The effect of Sennoside A on malignant biological behavior of gallbladder cancer cells and the related mechanism
10.3760/cma.j.cn113884-20240119-00024
- VernacularTitle:番泻苷A对胆囊癌细胞恶性生物学行为的影响及相关机制
- Author:
Shanshan LI
1
;
Hongyu JIA
;
Lili YAN
;
Meimei XU
Author Information
1. 秦皇岛市第一医院消化内科,秦皇岛 066000
- Keywords:
Gallbladder neoplasms;
Sennoside A;
Phosphatidylinositol 3-kinase/kinase B pathway;
Glycolysis
- From:
Chinese Journal of Hepatobiliary Surgery
2024;30(7):537-543
- CountryChina
- Language:Chinese
-
Abstract:
Objective:To investigate the effects of Sennoside A (SA) on the proliferation, migration, invasion, glycolysis and other malignant biological behaviors of gallbladder carcinoma cells, and to analyze the related mechanisms.Methods:Human gallbladder carcinoma cell lines, NOZ and SGC-996, were cultured in vitro and divided into control group, SA low dose group (L-SA, 25 μmol/L), SA medium dose group (M-SA, 50 μmol/L) and SA high dose group (H-SA, 100 μmol/L), and H-SA+ phosphatidylinositol 3-kinase/protein kinase B (PI3K/AKT) signaling pathway activator 740Y-P group, respectively.
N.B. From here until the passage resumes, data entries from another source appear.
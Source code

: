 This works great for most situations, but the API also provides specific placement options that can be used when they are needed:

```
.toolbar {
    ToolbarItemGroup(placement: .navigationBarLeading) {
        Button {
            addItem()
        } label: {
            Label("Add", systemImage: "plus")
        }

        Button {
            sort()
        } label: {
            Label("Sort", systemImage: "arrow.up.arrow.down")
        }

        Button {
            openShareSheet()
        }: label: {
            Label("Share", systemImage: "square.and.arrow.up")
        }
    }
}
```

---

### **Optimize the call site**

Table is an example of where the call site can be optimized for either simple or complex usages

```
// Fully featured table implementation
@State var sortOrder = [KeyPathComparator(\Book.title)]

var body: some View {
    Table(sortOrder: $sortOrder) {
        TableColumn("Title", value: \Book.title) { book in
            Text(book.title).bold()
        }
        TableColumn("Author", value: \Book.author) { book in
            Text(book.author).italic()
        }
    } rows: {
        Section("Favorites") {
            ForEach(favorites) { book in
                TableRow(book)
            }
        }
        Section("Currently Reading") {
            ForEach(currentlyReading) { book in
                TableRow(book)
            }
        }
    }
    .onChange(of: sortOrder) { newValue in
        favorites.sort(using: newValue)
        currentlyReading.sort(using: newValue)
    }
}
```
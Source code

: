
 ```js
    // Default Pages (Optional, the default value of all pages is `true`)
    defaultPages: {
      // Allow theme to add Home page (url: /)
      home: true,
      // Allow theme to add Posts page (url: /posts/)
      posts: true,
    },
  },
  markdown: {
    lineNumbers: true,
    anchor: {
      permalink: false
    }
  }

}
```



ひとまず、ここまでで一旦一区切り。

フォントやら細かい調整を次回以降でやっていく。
The proliferation, migration, invasion, apoptosis and glycolysis of gallbladder cancer cells in each group were detected by cell counting assay, Transwell, flow cytometry and glycolysis kit. The protein levels of PI3K, p-PI3K, AKT and p-AKT were detected by Western blot assay. NOZ cells were used to construct tumor model of nude mice, and the mice were divided into saline treatment group and 10 mg/kg SA treatment group. The tumor formation ability of the two groups of mice was compared, and the expression level of Ki-67 in tumor of the two groups was detected by immunohistochemical assay.Results:Compared with control group, the proliferation, migration, invasion, glycolysis ability, the expression levels of p-PI3K and p-AKT were significantly decreased in SA treatment groups, while the apoptosis level was significantly up-regulated, all differences were statistically significant ( P<0.05). Compared with H-SA group, the proliferation, migration, invasion and glycolysis of H-SA+ 740Y-P group cells were up-regulated, while the apoptosis level was significantly decreased, all differences were statistically significant ( P<0.05). In vivo tumorigenesis experiments showed that, compared with the control group, the tumor volume of the SA-treated mice was reduced at day 28 [(1 051.32±130.29) mm 3 vs (575.07±170.54) mm 3, P=0.0003), the tumor weight was reduced [(1.04±0.24) g vs (0.58±0.13) g, P=0.0019], and the average optical density of Ki-67 expression was reduced [(77.00±7.00) vs (33.33±7.51), P=0.0018]. Conclusion:SA can inhibit the proliferation, migration, invasion and glycolysis of gallbladder carcinoma cells by regulating PI3K/AKT pathway.